══ Provided data ══

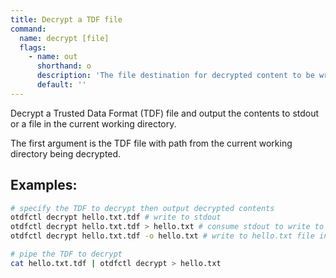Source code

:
 ```yaml
---
title: Decrypt a TDF file
command:
  name: decrypt [file]
  flags:
    - name: out
      shorthand: o
      description: 'The file destination for decrypted content to be written instead of stdout.'
      default: ''
---
```


Decrypt a Trusted Data Format (TDF) file and output the contents to stdout or a file in the current working directory.

The first argument is the TDF file with path from the current working directory being decrypted.

## Examples:

```bash
# specify the TDF to decrypt then output decrypted contents
otdfctl decrypt hello.txt.tdf # write to stdout
otdfctl decrypt hello.txt.tdf > hello.txt # consume stdout to write to hello.txt file
otdfctl decrypt hello.txt.tdf -o hello.txt # write to hello.txt file instead of stdout

# pipe the TDF to decrypt
cat hello.txt.tdf | otdfctl decrypt > hello.txt
```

═══

Task to carry out:
All of the data should be returned word for word, with each picture left out.

Your response:
Source code

:
 ```yaml
---
title: Decrypt a TDF file
command:
  name: decrypt [file]
  flags:
    - name: out
      shorthand: o
      description: 'The file destination for decrypted content to be written instead of stdout.'
      default: ''
---
```


Decrypt a Trusted Data Format (TDF) file and output the contents to stdout or a file in the current working directory.

The first argument is the TDF file with path from the current working directory being decrypted.

## Examples:

```bash
# specify the TDF to decrypt then output decrypted contents
otdfctl decrypt hello.txt.tdf # write to stdout
otdfctl decrypt hello.txt.tdf > hello.txt # consume stdout to write to hello.txt file
otdfctl decrypt hello.txt.tdf -o hello.txt # write to hello.txt file instead of stdout

# pipe the TDF to decrypt
cat hello.txt.tdf | otdfctl decrypt > hello.txt
```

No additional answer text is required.